This is the editorial for December’s Record.
A Christmas Tale
Reflections on Christmas Past
Twas the night before Christmas… and the Free Church preacher was in his usual place of a Saturday night, preparing for the services the following day. As usual he was fearful and anticipatory. There was the normal sense of anticipation – after all, gathering to worship the living God is a wonderful thing – who knows what He may do on any Lord’s Day. But the fear was a little more than usual. The following day was Sunday the 25th of December. Given that it is the only ‘Christian’ festival which still resonates in the British public conscience, the preacher should have expected a bumper congregation and a sense of celebration and rejoicing at the birth of Jesus Christ. Yet he feared that this would be his lowest congregation of the year. There were good reasons for that – many people in his congregation had gone away for the holidays. Some returned to the land/area of their birth to be with family and friends; others had joined the 10% of Scotland’s population who streamed through the airports to head for sunnier climes. He knew that there were adherents who would be reluctant to come out on Christmas Day. And he knew that there were those who would struggle with the whole idea of the Free Church celebrating Christmas at all.

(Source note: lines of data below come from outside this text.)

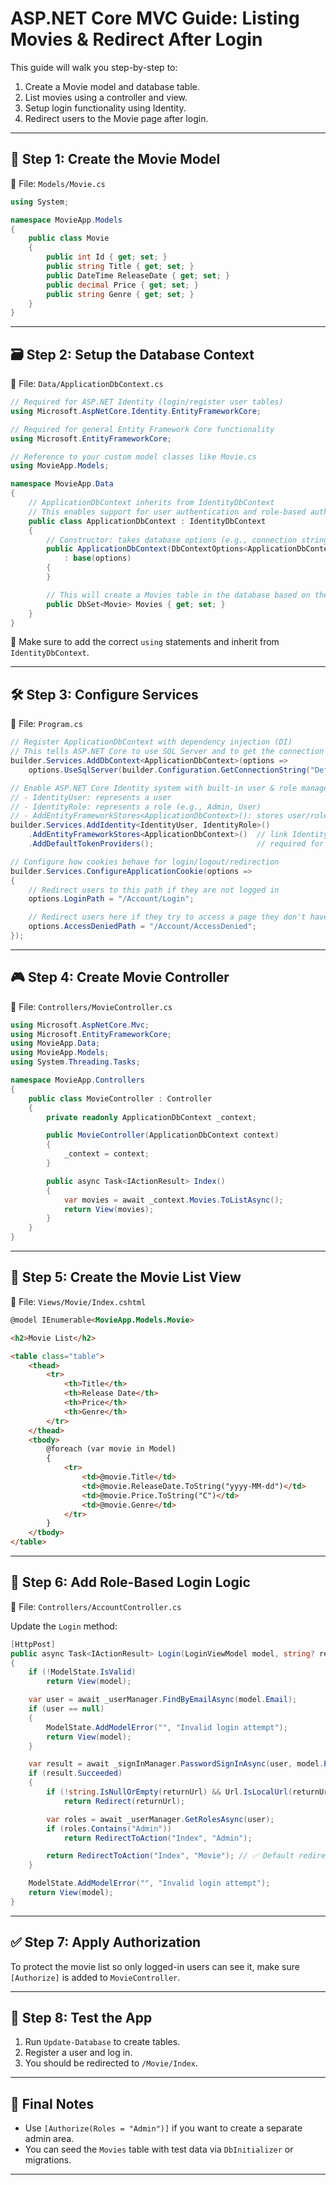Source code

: 
# ASP.NET Core MVC Guide: Listing Movies & Redirect After Login

This guide will walk you step-by-step to:
1. Create a Movie model and database table.
2. List movies using a controller and view.
3. Setup login functionality using Identity.
4. Redirect users to the Movie page after login.

---

## 🧱 Step 1: Create the Movie Model

📁 File: `Models/Movie.cs`

```csharp
using System;

namespace MovieApp.Models
{
    public class Movie
    {
        public int Id { get; set; }
        public string Title { get; set; }
        public DateTime ReleaseDate { get; set; }
        public decimal Price { get; set; }
        public string Genre { get; set; }
    }
}
```

---

## 🗃 Step 2: Setup the Database Context

📁 File: `Data/ApplicationDbContext.cs`

```csharp
// Required for ASP.NET Identity (login/register user tables)
using Microsoft.AspNetCore.Identity.EntityFrameworkCore;

// Required for general Entity Framework Core functionality
using Microsoft.EntityFrameworkCore;

// Reference to your custom model classes like Movie.cs
using MovieApp.Models;

namespace MovieApp.Data
{
    // ApplicationDbContext inherits from IdentityDbContext
    // This enables support for user authentication and role-based authorization
    public class ApplicationDbContext : IdentityDbContext
    {
        // Constructor: takes database options (e.g., connection string) and passes them to the base class
        public ApplicationDbContext(DbContextOptions<ApplicationDbContext> options)
            : base(options)
        {
        }

        // This will create a Movies table in the database based on the Movie model
        public DbSet<Movie> Movies { get; set; }
    }
}


```

📌 Make sure to add the correct `using` statements and inherit from `IdentityDbContext`.

---

## 🛠 Step 3: Configure Services

📁 File: `Program.cs`

```csharp
// Register ApplicationDbContext with dependency injection (DI)
// This tells ASP.NET Core to use SQL Server and to get the connection string named "DefaultConnection" from appsettings.json
builder.Services.AddDbContext<ApplicationDbContext>(options =>
    options.UseSqlServer(builder.Configuration.GetConnectionString("DefaultConnection")));

// Enable ASP.NET Core Identity system with built-in user & role management
// - IdentityUser: represents a user
// - IdentityRole: represents a role (e.g., Admin, User)
// - AddEntityFrameworkStores<ApplicationDbContext>(): stores user/role data in the same database via EF Core
builder.Services.AddIdentity<IdentityUser, IdentityRole>()
    .AddEntityFrameworkStores<ApplicationDbContext>()  // link Identity to our ApplicationDbContext
    .AddDefaultTokenProviders();                       // required for features like email confirmation, password reset

// Configure how cookies behave for login/logout/redirection
builder.Services.ConfigureApplicationCookie(options =>
{
    // Redirect users to this path if they are not logged in
    options.LoginPath = "/Account/Login";

    // Redirect users here if they try to access a page they don't have permission for
    options.AccessDeniedPath = "/Account/AccessDenied";
});

```

---

## 🎮 Step 4: Create Movie Controller

📁 File: `Controllers/MovieController.cs`

```csharp
using Microsoft.AspNetCore.Mvc;
using Microsoft.EntityFrameworkCore;
using MovieApp.Data;
using MovieApp.Models;
using System.Threading.Tasks;

namespace MovieApp.Controllers
{
    public class MovieController : Controller
    {
        private readonly ApplicationDbContext _context;

        public MovieController(ApplicationDbContext context)
        {
            _context = context;
        }

        public async Task<IActionResult> Index()
        {
            var movies = await _context.Movies.ToListAsync();
            return View(movies);
        }
    }
}
```

---

## 🧾 Step 5: Create the Movie List View

📁 File: `Views/Movie/Index.cshtml`

```html
@model IEnumerable<MovieApp.Models.Movie>

<h2>Movie List</h2>

<table class="table">
    <thead>
        <tr>
            <th>Title</th>
            <th>Release Date</th>
            <th>Price</th>
            <th>Genre</th>
        </tr>
    </thead>
    <tbody>
        @foreach (var movie in Model)
        {
            <tr>
                <td>@movie.Title</td>
                <td>@movie.ReleaseDate.ToString("yyyy-MM-dd")</td>
                <td>@movie.Price.ToString("C")</td>
                <td>@movie.Genre</td>
            </tr>
        }
    </tbody>
</table>

```

---

## 🔐 Step 6: Add Role-Based Login Logic

📁 File: `Controllers/AccountController.cs`

Update the `Login` method:

```csharp
[HttpPost]
public async Task<IActionResult> Login(LoginViewModel model, string? returnUrl = null)
{
    if (!ModelState.IsValid)
        return View(model);

    var user = await _userManager.FindByEmailAsync(model.Email);
    if (user == null)
    {
        ModelState.AddModelError("", "Invalid login attempt");
        return View(model);
    }

    var result = await _signInManager.PasswordSignInAsync(user, model.Password, model.RememberMe, false);
    if (result.Succeeded)
    {
        if (!string.IsNullOrEmpty(returnUrl) && Url.IsLocalUrl(returnUrl))
            return Redirect(returnUrl);

        var roles = await _userManager.GetRolesAsync(user);
        if (roles.Contains("Admin"))
            return RedirectToAction("Index", "Admin");

        return RedirectToAction("Index", "Movie"); // ✅ Default redirect for normal user
    }

    ModelState.AddModelError("", "Invalid login attempt");
    return View(model);
}
```

---

## ✅ Step 7: Apply Authorization

To protect the movie list so only logged-in users can see it, make sure `[Authorize]` is added to `MovieController`.

---

## 🧪 Step 8: Test the App

1. Run `Update-Database` to create tables.
2. Register a user and log in.
3. You should be redirected to `/Movie/Index`.

---

## 📌 Final Notes

- Use `[Authorize(Roles = "Admin")]` if you want to create a separate admin area.
- You can seed the `Movies` table with test data via `DbInitializer` or migrations.

---
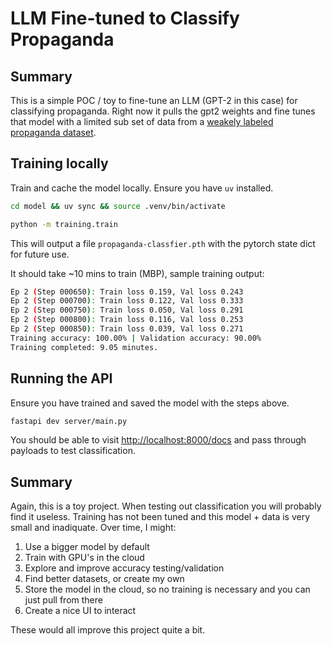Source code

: # LLM Fine-tuned to Classify Propaganda

## Summary

This is a simple POC / toy to fine-tune an LLM (GPT-2 in this case) for classifying propaganda. Right now it pulls the gpt2 weights and fine tunes that model with a limited sub set of data from a [weakely labeled propaganda dataset](https://github.com/leereak/propaganda-detection/blob/master/data/tweets/tweets.tsv).

## Training locally

Train and cache the model locally. Ensure you have `uv` installed.

```bash
cd model && uv sync && source .venv/bin/activate
```

```bash
python -m training.train 
```

This will output a file `propaganda-classfier.pth` with the pytorch state dict for future use.

It should take ~10 mins to train (MBP), sample training output:

```bash
Ep 2 (Step 000650): Train loss 0.159, Val loss 0.243
Ep 2 (Step 000700): Train loss 0.122, Val loss 0.333
Ep 2 (Step 000750): Train loss 0.050, Val loss 0.291
Ep 2 (Step 000800): Train loss 0.116, Val loss 0.253
Ep 2 (Step 000850): Train loss 0.039, Val loss 0.271
Training accuracy: 100.00% | Validation accuracy: 90.00%
Training completed: 9.05 minutes.
```

## Running the API

Ensure you have trained and saved the model with the steps above.

```bash
fastapi dev server/main.py
```

You should be able to visit [http://localhost:8000/docs](http://localhost:8000/docs#/default/classify_classify__post) and pass through payloads to test classification.

## Summary

Again, this is a toy project. When testing out classification you will probably find it useless. Training has not been tuned and this model + data is very small and inadiquate. Over time, I might:

1. Use a bigger model by default 
2. Train with GPU's in the cloud
3. Explore and improve accuracy testing/validation
4. Find better datasets, or create my own
5. Store the model in the cloud, so no training is necessary and you can just pull from there
6. Create a nice UI to interact

These would all improve this project quite a bit. 

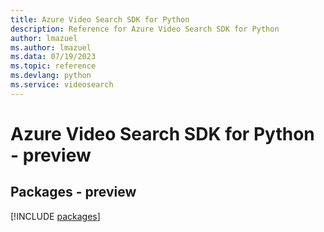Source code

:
 ```yaml
---
title: Azure Video Search SDK for Python
description: Reference for Azure Video Search SDK for Python
author: lmazuel
ms.author: lmazuel
ms.data: 07/19/2023
ms.topic: reference
ms.devlang: python
ms.service: videosearch
---
```

# Azure Video Search SDK for Python - preview
## Packages - preview
[!INCLUDE [packages](video-search-index.md)]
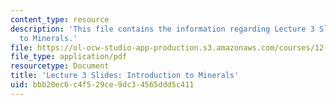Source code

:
 ```yaml
---
content_type: resource
description: 'This file contains the information regarding Lecture 3 Slides: Introduction
  to Minerals.'
file: https://ol-ocw-studio-app-production.s3.amazonaws.com/courses/12-001-introduction-to-geology-fall-2013/bbb20ec6c4f529ce9dc34565ddd5c411_MIT12_001F13_Lec3Slides.pdf
file_type: application/pdf
resourcetype: Document
title: 'Lecture 3 Slides: Introduction to Minerals'
uid: bbb20ec6-c4f5-29ce-9dc3-4565ddd5c411
---
```

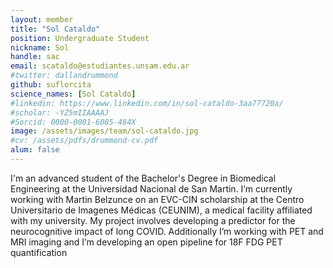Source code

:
 ```yaml
---
layout: member
title: "Sol Cataldo"
position: Undergraduate Student
nickname: Sol
handle: sac
email: scataldo@estudiantes.unsam.edu.ar
#twitter: dallandrummond
github: suflorcita
science_names: [Sol Cataldo]
#linkedin: https://www.linkedin.com/in/sol-cataldo-3aa77720a/
#scholar: -YZ5mIIAAAAJ
#Sorcid: 0000-0001-6085-484X
image: /assets/images/team/sol-cataldo.jpg
#cv: /assets/pdfs/drummond-cv.pdf
alum: false
---
```


I'm an advanced student of the Bachelor's Degree in Biomedical Engineering at the Universidad Nacional de San Martin. I’m currently working with Martin Belzunce on an EVC-CIN  scholarship at the Centro Universitario de Imagenes Médicas (CEUNIM), a medical facility affiliated with my university. My project involves developing a predictor for the neurocognitive impact of long COVID. Additionally I’m  working with PET and MRI imaging and I’m developing an open pipeline for 18F FDG PET quantification

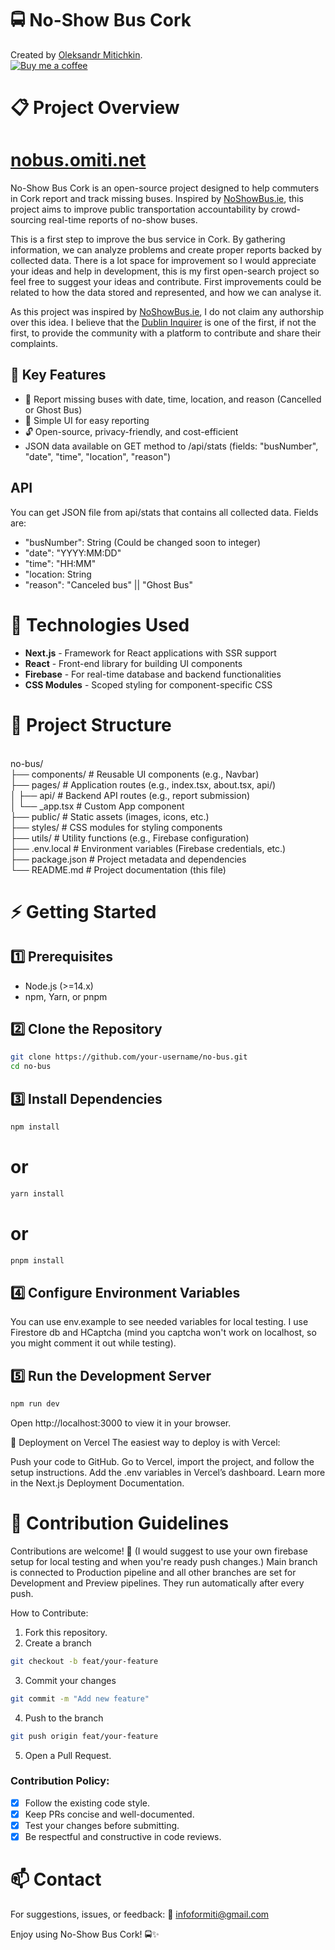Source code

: # 🚍 No-Show Bus Cork  
Created by [Oleksandr Mitichkin](https://omiti.net).  
<a href="https://www.buymeacoffee.com/omiti" target="_blank" rel="noopener noreferrer">
<img src="https://img.buymeacoffee.com/button-api/?text=Buy me a coffee&emoji=☕&slug=omiti&button_colour=BD5FFF&font_colour=ffffff&font_family=Cookie&outline_colour=000000&coffee_colour=FFDD00" alt="Buy me a coffee" />
</a>
# 📋 Project Overview  
# [nobus.omiti.net](https://nobus.omiti.net/)
No-Show Bus Cork is an open-source project designed to help commuters in Cork report and track missing buses. Inspired by [NoShowBus.ie](https://noshowbus.ie), this project aims to improve public transportation accountability by crowd-sourcing real-time reports of no-show buses.  

This is a first step to improve the bus service in Cork. By gathering information, we can analyze problems and create proper reports backed by collected data. There is a lot space for improvement so I would appreciate your ideas and help in development, this is my first open-search project so feel free to suggest your ideas and contribute.
First improvements could be related to how the data stored and represented, and how we can analyse it.

As this project was inspired by [NoShowBus.ie](https://noshowbus.ie/), I do not claim any authorship over this idea. I believe that the [Dublin Inquirer](https://dublininquirer.com/about-us/) is one of the first, if not the first, to provide the community with a platform to contribute and share their complaints.  

## 🚀 Key Features  
- 🚩 Report missing buses with date, time, location, and reason (Cancelled or Ghost Bus)  
- 📍 Simple UI for easy reporting  
- 🔓 Open-source, privacy-friendly, and cost-efficient
- JSON data available on GET method to /api/stats (fields: "busNumber", "date", "time", "location", "reason")

## API
You can get JSON file from api/stats that contains all collected data.
Fields are:
- "busNumber": String (Could be changed soon to integer)
- "date": "YYYY:MM:DD"
- "time": "HH:MM"
- "location: String 
- "reason": "Canceled bus" || "Ghost Bus"

# 🚀 Technologies Used  
- **Next.js** - Framework for React applications with SSR support  
- **React** - Front-end library for building UI components  
- **Firebase** - For real-time database and backend functionalities  
- **CSS Modules** - Scoped styling for component-specific CSS  

# 📂 Project Structure  

<br>no-bus/<br>
├── components/          # Reusable UI components (e.g., Navbar)<br>
├── pages/               # Application routes (e.g., index.tsx, about.tsx, api/)<br>
│   ├── api/             # Backend API routes (e.g., report submission)<br>
│   └── _app.tsx         # Custom App component<br>
├── public/              # Static assets (images, icons, etc.)<br>
├── styles/              # CSS modules for styling components<br>
├── utils/               # Utility functions (e.g., Firebase configuration)<br>
├── .env.local           # Environment variables (Firebase credentials, etc.)<br>
├── package.json         # Project metadata and dependencies<br>
└── README.md            # Project documentation (this file)<br>

# ⚡ Getting Started
## 1️⃣ Prerequisites
- Node.js (>=14.x)
- npm, Yarn, or pnpm
## 2️⃣ Clone the Repository
```bash
git clone https://github.com/your-username/no-bus.git
cd no-bus
```
## 3️⃣ Install Dependencies
```bash
npm install
```
# or
```bash
yarn install
```
# or
```bash
pnpm install
```
## 4️⃣ Configure Environment Variables
You can use env.example to see needed variables for local testing. 
I use Firestore db and HCaptcha (mind you captcha won't work on localhost, so you might comment it out while testing).
## 5️⃣ Run the Development Server
```bash
npm run dev
```

Open http://localhost:3000 to view it in your browser.

🚀 Deployment on Vercel
The easiest way to deploy is with Vercel:

Push your code to GitHub.
Go to Vercel, import the project, and follow the setup instructions.
Add the .env variables in Vercel’s dashboard.
Learn more in the Next.js Deployment Documentation.

# 🤝 Contribution Guidelines
Contributions are welcome! 🚀 (I would suggest to use your own firebase setup for local testing and when you're ready push changes.) 
Main branch is connected to Production pipeline and all other branches are set for Development and Preview pipelines. They run automatically after every push.

How to Contribute:

1. Fork this repository.
2. Create a branch 
```bash
git checkout -b feat/your-feature
```
3. Commit your changes
```bash
git commit -m "Add new feature"
```
4. Push to the branch
```bash
git push origin feat/your-feature
```
5. Open a Pull Request.
   
### Contribution Policy:
- [x] Follow the existing code style.
- [x] Keep PRs concise and well-documented.
- [x] Test your changes before submitting.
- [x] Be respectful and constructive in code reviews.
# 📫 Contact
For suggestions, issues, or feedback:
📧 infoformiti@gmail.com

Enjoy using No-Show Bus Cork! 🚍✨
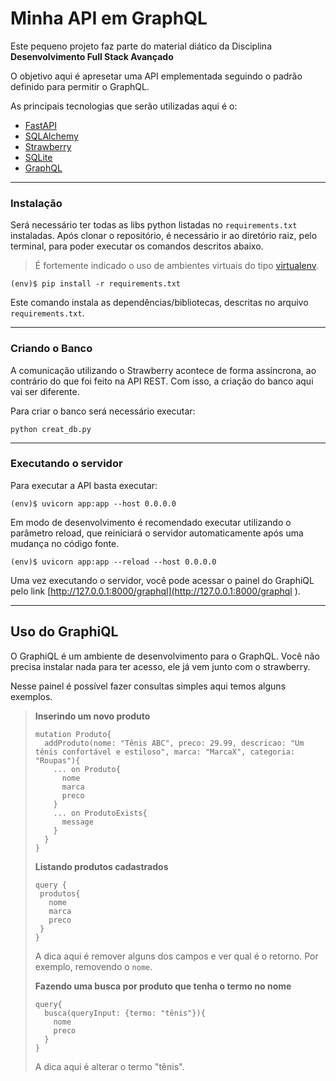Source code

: # Minha API em GraphQL

Este pequeno projeto faz parte do material diático da Disciplina **Desenvolvimento Full Stack Avançado** 

O objetivo aqui é apresetar uma API emplementada seguindo o padrão definido para permitir o GraphQL.

As principais tecnologias que serão utilizadas aqui é o:
 - [FastAPI](https://fastapi.tiangolo.com/)
 - [SQLAlchemy](https://www.sqlalchemy.org/)
 - [Strawberry](https://strawberry.rocks/docs)
 - [SQLite](https://www.sqlite.org/index.html)
 - [GraphQL](https://graphql.org/learn/)
---
### Instalação


Será necessário ter todas as libs python listadas no `requirements.txt` instaladas.
Após clonar o repositório, é necessário ir ao diretório raiz, pelo terminal, para poder executar os comandos descritos abaixo.

> É fortemente indicado o uso de ambientes virtuais do tipo [virtualenv](https://virtualenv.pypa.io/en/latest/installation.html).

```
(env)$ pip install -r requirements.txt
```
Este comando instala as dependências/bibliotecas, descritas no arquivo `requirements.txt`.


---
### Criando o Banco

A comunicação utilizando o Strawberry acontece de forma assíncrona, ao contrário do que foi feito na API REST. Com isso, a criação do banco aqui vai ser diferente.

Para criar o banco será necessário executar:

```
python creat_db.py 
```

---
### Executando o servidor

Para executar a API basta executar:

```
(env)$ uvicorn app:app --host 0.0.0.0
```

Em modo de desenvolvimento é recomendado executar utilizando o parâmetro reload, que reiniciará o servidor
automaticamente após uma mudança no código fonte. 

```
(env)$ uvicorn app:app --reload --host 0.0.0.0
```

Uma vez executando o servidor, você pode acessar o painel do GraphiQL pelo link [http://127.0.0.1:8000/graphql](http://127.0.0.1:8000/graphql ).

---
## Uso do GraphiQL

O GraphiQL é um ambiente de desenvolvimento para o GraphQL. Você não precisa instalar nada para ter acesso, ele já vem junto com o strawberry.

Nesse painel é possível fazer consultas simples aqui temos alguns exemplos.

>
> **Inserindo um novo produto**
> ```
> mutation Produto{
>   addProduto(nome: "Tênis ABC", preco: 29.99, descricao: "Um tênis confortável e estiloso", marca: "MarcaX", categoria: "Roupas"){
>     ... on Produto{
>       nome
>       marca
>       preco
>     }
>     ... on ProdutoExists{
>       message
>     }
>   }
> }
> ```
>
> **Listando produtos cadastrados**
> ```
> query {
>  produtos{
>    nome
>    marca
>    preco
>  }
>}
> ```
> A dica aqui é remover alguns dos campos e ver qual é o retorno. Por exemplo, removendo o `nome`.
>
> **Fazendo uma busca por produto que tenha o termo no nome**
> ```
> query{
>   busca(queryInput: {termo: "tênis"}){
>     nome
>     preco
>   }
> }
> ```
> A dica aqui é alterar o termo "tênis".

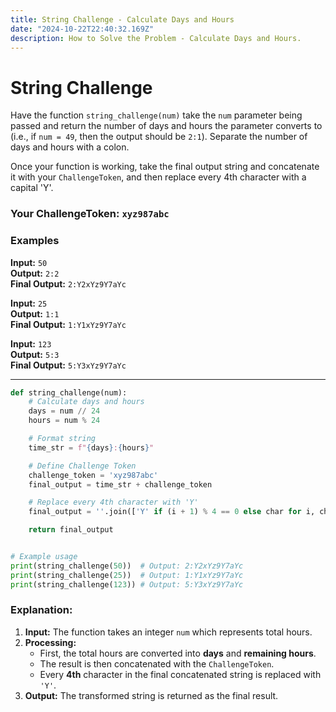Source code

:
 ```yaml
---
title: String Challenge - Calculate Days and Hours  
date: "2024-10-22T22:40:32.169Z"  
description: How to Solve the Problem - Calculate Days and Hours.
---
```


# String Challenge

Have the function `string_challenge(num)` take the `num` parameter being passed and return the number of days and hours the parameter converts to (i.e., if `num = 49`, then the output should be `2:1`). Separate the number of days and hours with a colon.

Once your function is working, take the final output string and concatenate it with your `ChallengeToken`, and then replace every 4th character with a capital 'Y'.

### Your ChallengeToken: `xyz987abc`

### Examples

**Input:** `50`  
**Output:** `2:2`  
**Final Output:** `2:Y2xYz9Y7aYc`

**Input:** `25`  
**Output:** `1:1`  
**Final Output:** `1:Y1xYz9Y7aYc`

**Input:** `123`  
**Output:** `5:3`  
**Final Output:** `5:Y3xYz9Y7aYc`

---

```python
def string_challenge(num):
    # Calculate days and hours
    days = num // 24
    hours = num % 24

    # Format string
    time_str = f"{days}:{hours}"

    # Define Challenge Token
    challenge_token = 'xyz987abc'
    final_output = time_str + challenge_token

    # Replace every 4th character with 'Y'
    final_output = ''.join(['Y' if (i + 1) % 4 == 0 else char for i, char in enumerate(final_output)])

    return final_output


# Example usage
print(string_challenge(50))  # Output: 2:Y2xYz9Y7aYc
print(string_challenge(25))  # Output: 1:Y1xYz9Y7aYc
print(string_challenge(123)) # Output: 5:Y3xYz9Y7aYc
```

### Explanation:
1. **Input:** The function takes an integer `num` which represents total hours.
2. **Processing:**
   - First, the total hours are converted into **days** and **remaining hours**.
   - The result is then concatenated with the `ChallengeToken`.
   - Every **4th** character in the final concatenated string is replaced with `'Y'`.
3. **Output:** The transformed string is returned as the final result.

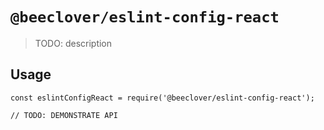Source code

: # `@beeclover/eslint-config-react`

> TODO: description

## Usage

```
const eslintConfigReact = require('@beeclover/eslint-config-react');

// TODO: DEMONSTRATE API
```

As the preacher sat in his study, looking at the Word, thinking of the coming Lord’s Day, he also felt a sense of thankfulness. What a wonderful message! What a wonderful Lord! The Son of God becoming human. Is there any concept more wonderful than the Incarnation? He remembered the time when he would have been able to pray about the Incarnation and preach about the Incarnation, and yet not sing about the Incarnation. Thankfully those days were gone, and now they could sing the rich theology of many of the great incarnational carols. To think that for the only time in the year the Gospel was being sung on television, on the radio, in schools and in the streets! And sung with such wonderful theology:
Christ by highest heaven adored,
Christ, the everlasting Lord,
Late in time behold Him come,
Offspring of a virgin’s womb!
Veiled in flesh the Godhead see,
Hail the incarnate Deity
Pleased as man with man to dwell,
Jesus, our Immanuel.
‘Who is He in yonder stall?
At whose feet the Shepherds fall,
Tis the Lord! O wondrous story,
Tis the Lord, the King of Glory.
It struck him as somewhat ironic that, not for the first time, the secular humanists and those of his brothers who considered themselves ‘traditional Calvinists’ would agree in seeking to take the Christ out of Christmas. The secularists would argue that Christmas should be a secular/pagan festival; the traditionalists would argue that it already was. Both would agree that it should not be seriously celebrated. Perhaps, the preacher reflected, in days gone by there was no harm, and indeed plenty to be said for, the non-celebration of Christmas. In fact, it was a position he once held with some vigour (although not enough vigour to refuse turkey, presents or some of the other trimmings!). However, as he grew older and wiser, he had come to see that Christmas was one occasion where the Christian Gospel could easily and clearly be proclaimed to the wider community. As a point of connect it was almost perfect. More than that, he himself had come to appreciate more and more the value of setting aside a season of time to reflect upon something as wonderful as God becoming man. In theory he knew that he should be rejoicing in that at all times, but that was just theory. Practice was what was needed.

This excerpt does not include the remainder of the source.